Global equity markets have been rattled by focus on escalating US-China trade tensions but there has been limited spillover for currencies and bond markets.
Trade, trade, and trade. That summarises the newsflow over the past 24 hours with a number of headlines around the simmering trade tensions. Yesterday we mentioned an FT report that suggested imminent US curbs on Chinese investment. Later reports fleshed out more detail on this, with an announcement due on 29 June on the limits of Chinese investment that the US will place on certain industries, as well as the possibility of export controls on sensitive products. An early morning tweet by Trump added to the tensions, as he suggested US reciprocity to any trade barriers that the country currently faces unless they are removed.

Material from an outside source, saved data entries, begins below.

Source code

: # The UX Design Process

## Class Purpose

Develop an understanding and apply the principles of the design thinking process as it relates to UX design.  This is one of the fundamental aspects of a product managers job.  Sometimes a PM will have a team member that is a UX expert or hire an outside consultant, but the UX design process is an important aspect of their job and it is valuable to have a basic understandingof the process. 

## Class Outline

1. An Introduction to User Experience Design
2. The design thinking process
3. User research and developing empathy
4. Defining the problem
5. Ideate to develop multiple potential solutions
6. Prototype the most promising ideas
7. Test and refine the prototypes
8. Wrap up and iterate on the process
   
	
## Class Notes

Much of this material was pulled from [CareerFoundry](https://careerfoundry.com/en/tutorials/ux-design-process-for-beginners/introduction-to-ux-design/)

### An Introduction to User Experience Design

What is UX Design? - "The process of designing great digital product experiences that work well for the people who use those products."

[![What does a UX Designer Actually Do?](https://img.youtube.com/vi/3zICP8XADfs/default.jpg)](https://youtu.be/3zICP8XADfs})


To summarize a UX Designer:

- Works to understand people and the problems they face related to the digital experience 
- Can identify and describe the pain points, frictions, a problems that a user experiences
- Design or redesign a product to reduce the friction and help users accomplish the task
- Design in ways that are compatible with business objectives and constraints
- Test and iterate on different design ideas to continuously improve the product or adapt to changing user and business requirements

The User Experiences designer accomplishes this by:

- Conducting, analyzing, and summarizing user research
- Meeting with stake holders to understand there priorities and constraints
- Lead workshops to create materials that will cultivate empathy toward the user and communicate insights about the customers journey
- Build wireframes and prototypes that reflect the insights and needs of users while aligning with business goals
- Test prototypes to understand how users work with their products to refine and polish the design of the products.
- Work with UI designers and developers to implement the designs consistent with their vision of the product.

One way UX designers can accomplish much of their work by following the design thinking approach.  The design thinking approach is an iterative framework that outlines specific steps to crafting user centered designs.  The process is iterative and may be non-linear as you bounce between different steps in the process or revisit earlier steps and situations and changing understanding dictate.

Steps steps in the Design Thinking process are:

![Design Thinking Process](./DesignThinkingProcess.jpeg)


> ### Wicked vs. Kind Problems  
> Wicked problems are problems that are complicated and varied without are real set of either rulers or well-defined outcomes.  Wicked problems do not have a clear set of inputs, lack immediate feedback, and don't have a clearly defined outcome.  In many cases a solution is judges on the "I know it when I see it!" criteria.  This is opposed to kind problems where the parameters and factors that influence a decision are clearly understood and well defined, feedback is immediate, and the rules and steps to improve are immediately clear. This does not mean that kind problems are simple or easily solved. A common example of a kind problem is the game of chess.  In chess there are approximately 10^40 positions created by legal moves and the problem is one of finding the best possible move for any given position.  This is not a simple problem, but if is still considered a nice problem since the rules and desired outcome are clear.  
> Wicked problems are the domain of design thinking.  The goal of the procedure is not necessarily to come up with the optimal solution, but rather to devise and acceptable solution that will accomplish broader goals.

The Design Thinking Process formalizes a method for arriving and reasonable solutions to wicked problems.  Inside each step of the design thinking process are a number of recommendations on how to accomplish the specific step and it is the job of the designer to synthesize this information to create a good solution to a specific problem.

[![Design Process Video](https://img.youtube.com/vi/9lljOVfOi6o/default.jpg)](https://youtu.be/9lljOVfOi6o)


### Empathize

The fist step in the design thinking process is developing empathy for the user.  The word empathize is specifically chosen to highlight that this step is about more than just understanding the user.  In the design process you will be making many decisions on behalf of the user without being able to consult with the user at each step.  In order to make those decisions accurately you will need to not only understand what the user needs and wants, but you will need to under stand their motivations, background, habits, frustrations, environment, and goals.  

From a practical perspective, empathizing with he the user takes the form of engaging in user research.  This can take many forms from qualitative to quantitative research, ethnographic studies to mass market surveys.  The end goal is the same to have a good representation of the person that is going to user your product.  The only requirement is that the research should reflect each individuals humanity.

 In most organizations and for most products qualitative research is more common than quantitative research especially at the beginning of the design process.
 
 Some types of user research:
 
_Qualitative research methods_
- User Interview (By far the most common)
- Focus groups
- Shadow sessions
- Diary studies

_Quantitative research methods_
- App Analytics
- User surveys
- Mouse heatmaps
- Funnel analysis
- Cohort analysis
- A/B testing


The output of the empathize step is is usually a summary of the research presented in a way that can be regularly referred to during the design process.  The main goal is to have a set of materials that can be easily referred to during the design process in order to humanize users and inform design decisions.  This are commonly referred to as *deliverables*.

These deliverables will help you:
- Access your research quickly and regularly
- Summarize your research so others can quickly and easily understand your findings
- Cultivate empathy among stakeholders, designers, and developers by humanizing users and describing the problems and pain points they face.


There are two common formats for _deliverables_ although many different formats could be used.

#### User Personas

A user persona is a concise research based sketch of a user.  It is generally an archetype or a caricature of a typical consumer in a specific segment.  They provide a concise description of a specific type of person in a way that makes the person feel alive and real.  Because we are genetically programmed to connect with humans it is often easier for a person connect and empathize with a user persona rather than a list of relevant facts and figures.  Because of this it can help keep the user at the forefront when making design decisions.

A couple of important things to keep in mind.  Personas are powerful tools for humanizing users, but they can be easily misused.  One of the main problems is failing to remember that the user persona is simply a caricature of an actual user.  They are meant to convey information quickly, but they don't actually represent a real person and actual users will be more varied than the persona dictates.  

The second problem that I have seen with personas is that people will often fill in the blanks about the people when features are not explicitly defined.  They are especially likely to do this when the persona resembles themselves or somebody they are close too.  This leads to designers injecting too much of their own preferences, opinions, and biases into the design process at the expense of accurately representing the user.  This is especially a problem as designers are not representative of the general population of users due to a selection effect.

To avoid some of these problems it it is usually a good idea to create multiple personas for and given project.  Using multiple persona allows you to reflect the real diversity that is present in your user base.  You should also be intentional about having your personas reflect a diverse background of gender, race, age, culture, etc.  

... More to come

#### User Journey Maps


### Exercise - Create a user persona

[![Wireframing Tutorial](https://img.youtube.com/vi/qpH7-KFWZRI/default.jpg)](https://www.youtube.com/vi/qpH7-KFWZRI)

In overnight news, (1) the WSJ’s lead article is a report of President Xi telling a group of 20 mostly American and European multinational chief executives last week that Beijing plans to strike back against US trade policy; (2) China and the EU will team up to oppose trade protectionism and promote globalisation, setting up a working group to modernise the WTO; (3) there are talks of behind the scenes clashes between US trade advisor Navarro, who prefers a hardline approach to trade and US Treasury Secretary Mnuchin, who favours a softer approach; and (4) Harley Davidson plans to shift production for EU destinations from the US to international facilities to avoid retaliatory EU tariffs initiated last week.
In general, over recent months the market has taken a fairly relaxed attitude to the rising trade tensions but concern seems to be now growing that ultimately it might lead to a weaker global economic outlook. European equity markets were down by over 2% and the S&P500 is currently down 1.8%. With this backdrop, commodity currencies have underperformed but movements have been modest. The AUD is the worst performing, down 0.4% to 0.7405. The NZD spent most of the night below 0.69 but it has since recovered to around that level.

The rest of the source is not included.